- _DATA_:
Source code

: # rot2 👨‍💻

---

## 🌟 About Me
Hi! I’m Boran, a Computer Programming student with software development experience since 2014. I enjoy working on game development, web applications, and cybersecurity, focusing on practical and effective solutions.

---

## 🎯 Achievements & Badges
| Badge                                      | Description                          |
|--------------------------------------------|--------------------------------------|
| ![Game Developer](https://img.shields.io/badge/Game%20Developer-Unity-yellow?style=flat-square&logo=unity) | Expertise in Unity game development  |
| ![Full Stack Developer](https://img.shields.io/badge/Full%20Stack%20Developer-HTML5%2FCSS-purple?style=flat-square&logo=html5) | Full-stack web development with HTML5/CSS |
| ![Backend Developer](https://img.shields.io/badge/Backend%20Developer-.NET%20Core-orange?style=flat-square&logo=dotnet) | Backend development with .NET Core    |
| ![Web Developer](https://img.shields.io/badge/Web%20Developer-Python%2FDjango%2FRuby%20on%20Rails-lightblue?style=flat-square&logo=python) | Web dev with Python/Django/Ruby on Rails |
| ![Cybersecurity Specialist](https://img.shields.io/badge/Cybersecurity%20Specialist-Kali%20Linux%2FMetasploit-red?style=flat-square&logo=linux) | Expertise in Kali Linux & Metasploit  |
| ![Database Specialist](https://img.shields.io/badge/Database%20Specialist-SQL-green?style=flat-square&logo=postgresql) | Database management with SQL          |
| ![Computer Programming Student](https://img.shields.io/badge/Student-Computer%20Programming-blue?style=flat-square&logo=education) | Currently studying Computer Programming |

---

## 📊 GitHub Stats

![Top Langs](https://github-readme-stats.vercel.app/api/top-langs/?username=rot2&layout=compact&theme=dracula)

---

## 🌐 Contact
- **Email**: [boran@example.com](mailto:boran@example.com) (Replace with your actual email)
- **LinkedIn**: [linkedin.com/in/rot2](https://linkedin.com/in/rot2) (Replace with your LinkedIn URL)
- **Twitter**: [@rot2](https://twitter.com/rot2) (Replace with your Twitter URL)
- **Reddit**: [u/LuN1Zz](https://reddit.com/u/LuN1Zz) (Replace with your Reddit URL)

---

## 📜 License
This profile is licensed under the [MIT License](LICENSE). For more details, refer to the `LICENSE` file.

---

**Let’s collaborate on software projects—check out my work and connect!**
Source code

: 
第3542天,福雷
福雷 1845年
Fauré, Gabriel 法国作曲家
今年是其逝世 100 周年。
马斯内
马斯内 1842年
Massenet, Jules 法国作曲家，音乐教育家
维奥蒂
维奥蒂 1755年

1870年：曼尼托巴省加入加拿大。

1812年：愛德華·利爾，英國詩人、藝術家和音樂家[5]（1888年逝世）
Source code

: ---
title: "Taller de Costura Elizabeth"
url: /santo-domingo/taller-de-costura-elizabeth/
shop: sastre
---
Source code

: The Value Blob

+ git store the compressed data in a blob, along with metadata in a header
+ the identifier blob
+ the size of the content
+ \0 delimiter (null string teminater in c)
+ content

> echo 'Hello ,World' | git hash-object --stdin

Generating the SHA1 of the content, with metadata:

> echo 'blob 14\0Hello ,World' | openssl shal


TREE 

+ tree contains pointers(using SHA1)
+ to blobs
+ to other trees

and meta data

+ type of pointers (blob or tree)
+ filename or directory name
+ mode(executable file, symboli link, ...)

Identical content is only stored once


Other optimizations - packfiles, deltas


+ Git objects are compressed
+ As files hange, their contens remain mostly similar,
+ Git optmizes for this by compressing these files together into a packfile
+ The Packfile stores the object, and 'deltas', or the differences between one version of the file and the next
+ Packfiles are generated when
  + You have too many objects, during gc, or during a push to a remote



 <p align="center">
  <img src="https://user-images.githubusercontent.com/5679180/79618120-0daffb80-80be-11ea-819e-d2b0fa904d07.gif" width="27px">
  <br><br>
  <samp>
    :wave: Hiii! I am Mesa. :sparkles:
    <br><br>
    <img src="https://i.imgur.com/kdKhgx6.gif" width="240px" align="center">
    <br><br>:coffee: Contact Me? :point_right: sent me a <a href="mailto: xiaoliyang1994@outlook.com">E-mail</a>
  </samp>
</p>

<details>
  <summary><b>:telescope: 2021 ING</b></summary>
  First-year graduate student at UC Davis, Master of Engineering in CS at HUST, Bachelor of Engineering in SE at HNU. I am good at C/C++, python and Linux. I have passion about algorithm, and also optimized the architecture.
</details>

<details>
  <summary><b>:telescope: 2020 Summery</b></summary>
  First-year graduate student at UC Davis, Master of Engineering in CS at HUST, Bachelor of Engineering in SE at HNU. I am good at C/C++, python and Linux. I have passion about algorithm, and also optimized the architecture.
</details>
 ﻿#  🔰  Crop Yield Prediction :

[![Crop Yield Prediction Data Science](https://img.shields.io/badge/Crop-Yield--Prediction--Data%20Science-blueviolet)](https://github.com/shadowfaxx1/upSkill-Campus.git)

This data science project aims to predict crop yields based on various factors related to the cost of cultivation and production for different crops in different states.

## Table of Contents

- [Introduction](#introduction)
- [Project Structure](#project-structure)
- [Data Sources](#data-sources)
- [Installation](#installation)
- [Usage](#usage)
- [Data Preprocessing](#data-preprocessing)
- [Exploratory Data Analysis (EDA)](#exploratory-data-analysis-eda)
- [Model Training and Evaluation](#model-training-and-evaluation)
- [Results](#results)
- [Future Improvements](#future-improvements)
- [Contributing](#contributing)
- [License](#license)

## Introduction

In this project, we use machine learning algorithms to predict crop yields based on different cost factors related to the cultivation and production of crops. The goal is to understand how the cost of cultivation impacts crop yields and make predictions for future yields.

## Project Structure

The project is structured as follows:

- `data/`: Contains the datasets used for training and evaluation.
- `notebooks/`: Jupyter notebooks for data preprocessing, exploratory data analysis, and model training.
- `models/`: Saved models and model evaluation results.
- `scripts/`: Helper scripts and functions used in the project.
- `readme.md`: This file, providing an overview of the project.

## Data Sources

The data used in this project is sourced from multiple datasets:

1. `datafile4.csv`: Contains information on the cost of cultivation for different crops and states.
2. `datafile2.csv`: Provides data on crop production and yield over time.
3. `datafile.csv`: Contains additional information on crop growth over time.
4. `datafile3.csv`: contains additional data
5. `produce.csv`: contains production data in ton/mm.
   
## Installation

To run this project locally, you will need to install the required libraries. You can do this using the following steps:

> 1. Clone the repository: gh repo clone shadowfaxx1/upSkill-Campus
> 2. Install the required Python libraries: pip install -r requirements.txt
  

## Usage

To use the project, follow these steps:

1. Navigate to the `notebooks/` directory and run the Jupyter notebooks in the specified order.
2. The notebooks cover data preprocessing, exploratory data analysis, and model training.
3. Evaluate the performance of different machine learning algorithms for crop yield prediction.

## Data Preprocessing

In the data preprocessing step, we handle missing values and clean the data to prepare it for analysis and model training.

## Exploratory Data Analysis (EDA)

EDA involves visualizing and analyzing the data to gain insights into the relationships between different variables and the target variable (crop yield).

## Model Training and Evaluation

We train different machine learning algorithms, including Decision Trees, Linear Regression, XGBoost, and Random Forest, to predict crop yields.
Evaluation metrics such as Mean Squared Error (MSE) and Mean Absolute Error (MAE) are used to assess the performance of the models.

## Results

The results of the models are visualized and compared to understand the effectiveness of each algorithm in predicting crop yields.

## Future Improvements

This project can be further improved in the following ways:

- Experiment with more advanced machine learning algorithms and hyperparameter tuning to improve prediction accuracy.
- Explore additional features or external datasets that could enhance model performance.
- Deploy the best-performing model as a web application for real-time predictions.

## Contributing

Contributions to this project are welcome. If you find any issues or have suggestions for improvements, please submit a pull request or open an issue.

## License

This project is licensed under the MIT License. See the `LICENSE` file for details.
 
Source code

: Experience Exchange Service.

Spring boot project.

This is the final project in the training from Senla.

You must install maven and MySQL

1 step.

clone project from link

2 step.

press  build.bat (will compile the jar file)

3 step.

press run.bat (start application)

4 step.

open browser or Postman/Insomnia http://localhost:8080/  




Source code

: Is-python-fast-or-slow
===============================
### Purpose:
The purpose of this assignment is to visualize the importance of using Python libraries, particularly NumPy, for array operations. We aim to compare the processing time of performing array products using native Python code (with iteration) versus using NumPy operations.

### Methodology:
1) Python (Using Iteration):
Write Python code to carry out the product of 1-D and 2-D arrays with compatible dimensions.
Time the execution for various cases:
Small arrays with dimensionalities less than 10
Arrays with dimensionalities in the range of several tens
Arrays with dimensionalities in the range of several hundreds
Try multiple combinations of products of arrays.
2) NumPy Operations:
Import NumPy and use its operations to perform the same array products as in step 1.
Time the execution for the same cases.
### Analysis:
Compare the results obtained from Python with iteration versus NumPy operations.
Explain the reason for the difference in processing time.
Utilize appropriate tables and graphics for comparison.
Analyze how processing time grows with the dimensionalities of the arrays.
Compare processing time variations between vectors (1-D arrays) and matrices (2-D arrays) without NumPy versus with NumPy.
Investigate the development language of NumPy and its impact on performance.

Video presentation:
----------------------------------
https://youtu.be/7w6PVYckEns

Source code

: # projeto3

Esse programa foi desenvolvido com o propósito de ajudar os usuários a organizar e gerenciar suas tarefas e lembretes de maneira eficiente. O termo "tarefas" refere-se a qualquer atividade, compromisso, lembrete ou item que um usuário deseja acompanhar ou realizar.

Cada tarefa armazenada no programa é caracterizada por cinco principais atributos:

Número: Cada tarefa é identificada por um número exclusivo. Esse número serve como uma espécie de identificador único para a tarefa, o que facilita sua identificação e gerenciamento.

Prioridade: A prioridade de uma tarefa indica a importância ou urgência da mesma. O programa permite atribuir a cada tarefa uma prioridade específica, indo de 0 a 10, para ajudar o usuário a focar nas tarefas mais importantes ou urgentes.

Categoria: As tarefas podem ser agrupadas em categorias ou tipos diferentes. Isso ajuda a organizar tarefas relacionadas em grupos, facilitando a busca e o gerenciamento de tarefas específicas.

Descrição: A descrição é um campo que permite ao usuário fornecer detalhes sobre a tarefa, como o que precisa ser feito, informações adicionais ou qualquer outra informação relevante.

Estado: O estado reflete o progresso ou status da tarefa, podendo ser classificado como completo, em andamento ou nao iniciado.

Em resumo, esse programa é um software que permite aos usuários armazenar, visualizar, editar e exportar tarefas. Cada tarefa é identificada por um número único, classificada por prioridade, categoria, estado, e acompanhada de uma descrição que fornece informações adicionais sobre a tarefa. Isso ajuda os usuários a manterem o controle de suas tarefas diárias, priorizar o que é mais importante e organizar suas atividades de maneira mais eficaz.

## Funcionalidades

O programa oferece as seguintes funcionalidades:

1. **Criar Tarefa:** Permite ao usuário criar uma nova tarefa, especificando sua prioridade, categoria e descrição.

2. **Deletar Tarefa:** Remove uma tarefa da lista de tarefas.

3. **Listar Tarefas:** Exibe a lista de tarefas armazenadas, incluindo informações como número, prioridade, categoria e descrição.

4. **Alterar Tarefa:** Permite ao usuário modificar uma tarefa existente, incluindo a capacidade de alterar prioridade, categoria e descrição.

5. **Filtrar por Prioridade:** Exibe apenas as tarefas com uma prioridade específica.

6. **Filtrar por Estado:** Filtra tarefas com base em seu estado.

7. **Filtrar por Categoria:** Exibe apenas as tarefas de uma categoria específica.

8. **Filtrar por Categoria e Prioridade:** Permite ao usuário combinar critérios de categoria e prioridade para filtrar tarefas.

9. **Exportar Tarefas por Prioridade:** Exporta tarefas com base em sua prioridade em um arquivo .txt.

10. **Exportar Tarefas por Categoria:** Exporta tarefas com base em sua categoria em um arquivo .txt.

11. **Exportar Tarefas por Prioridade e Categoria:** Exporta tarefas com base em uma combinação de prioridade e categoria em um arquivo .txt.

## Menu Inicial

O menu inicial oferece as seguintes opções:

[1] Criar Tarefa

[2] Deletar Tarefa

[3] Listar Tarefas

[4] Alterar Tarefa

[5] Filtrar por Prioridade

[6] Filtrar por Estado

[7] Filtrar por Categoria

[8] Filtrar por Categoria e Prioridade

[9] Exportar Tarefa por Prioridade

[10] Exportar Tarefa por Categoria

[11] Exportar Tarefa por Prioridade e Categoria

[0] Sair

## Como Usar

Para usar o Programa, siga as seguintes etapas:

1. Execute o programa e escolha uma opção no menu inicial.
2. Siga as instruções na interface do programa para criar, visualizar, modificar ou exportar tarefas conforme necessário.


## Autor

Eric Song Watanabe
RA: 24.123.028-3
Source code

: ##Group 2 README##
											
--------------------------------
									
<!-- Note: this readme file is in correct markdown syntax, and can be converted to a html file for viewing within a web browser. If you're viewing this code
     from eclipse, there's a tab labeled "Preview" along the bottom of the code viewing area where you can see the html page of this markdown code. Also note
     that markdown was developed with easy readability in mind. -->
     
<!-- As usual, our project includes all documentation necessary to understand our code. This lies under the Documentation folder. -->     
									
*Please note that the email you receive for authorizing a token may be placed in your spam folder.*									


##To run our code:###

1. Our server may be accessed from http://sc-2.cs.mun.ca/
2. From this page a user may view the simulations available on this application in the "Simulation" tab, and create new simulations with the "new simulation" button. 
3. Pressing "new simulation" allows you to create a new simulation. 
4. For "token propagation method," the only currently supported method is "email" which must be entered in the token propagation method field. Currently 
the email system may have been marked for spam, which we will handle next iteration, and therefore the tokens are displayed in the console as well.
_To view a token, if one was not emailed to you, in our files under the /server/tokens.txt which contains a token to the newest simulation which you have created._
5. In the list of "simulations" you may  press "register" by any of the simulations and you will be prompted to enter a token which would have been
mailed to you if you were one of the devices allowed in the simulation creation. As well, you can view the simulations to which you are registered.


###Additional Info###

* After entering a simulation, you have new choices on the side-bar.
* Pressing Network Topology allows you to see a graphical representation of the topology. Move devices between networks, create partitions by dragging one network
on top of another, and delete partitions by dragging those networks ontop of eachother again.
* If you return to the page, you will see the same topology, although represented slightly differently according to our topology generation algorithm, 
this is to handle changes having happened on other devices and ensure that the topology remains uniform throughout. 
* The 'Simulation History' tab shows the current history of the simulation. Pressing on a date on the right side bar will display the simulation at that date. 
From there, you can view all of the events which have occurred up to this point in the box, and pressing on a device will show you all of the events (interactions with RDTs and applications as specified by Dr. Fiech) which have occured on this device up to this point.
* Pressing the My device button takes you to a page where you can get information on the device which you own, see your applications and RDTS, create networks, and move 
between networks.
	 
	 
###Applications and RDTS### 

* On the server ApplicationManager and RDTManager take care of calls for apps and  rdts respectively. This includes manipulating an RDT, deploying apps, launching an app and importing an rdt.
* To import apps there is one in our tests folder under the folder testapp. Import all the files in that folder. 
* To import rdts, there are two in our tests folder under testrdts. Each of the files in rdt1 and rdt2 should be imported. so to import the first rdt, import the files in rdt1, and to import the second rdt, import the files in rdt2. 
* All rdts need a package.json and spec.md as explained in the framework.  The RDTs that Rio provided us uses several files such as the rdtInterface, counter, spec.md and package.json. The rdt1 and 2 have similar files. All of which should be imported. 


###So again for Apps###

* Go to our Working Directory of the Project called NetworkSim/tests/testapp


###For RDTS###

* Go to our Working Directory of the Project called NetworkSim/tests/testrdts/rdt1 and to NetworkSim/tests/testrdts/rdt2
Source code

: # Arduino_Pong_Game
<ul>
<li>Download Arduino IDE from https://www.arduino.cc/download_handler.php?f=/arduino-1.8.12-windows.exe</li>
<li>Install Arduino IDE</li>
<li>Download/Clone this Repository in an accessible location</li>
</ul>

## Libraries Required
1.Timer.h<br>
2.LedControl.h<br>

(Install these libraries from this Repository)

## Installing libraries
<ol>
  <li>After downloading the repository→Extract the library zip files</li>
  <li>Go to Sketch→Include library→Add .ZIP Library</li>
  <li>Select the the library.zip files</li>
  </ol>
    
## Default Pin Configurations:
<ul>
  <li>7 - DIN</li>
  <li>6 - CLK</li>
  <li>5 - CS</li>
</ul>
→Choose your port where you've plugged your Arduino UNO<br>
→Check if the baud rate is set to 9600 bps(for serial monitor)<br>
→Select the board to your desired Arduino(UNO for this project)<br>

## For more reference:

- _ASSIGNED TASK_:
Please output exactly the lines between the one holding "3. **Listar Tarefas:**" and the one holding "8. **Filtrar por" in the records above, inclusive, and nothing more.

- _COMPLETED TASK_:
3. **Listar Tarefas:** Exibe a lista de tarefas armazenadas, incluindo informações como número, prioridade, categoria e descrição.

4. **Alterar Tarefa:** Permite ao usuário modificar uma tarefa existente, incluindo a capacidade de alterar prioridade, categoria e descrição.

5. **Filtrar por Prioridade:** Exibe apenas as tarefas com uma prioridade específica.

6. **Filtrar por Estado:** Filtra tarefas com base em seu estado.

7. **Filtrar por Categoria:** Exibe apenas as tarefas de uma categoria específica.

8. **Filtrar por Categoria e Prioridade:** Permite ao usuário combinar critérios de categoria e prioridade para filtrar tarefas.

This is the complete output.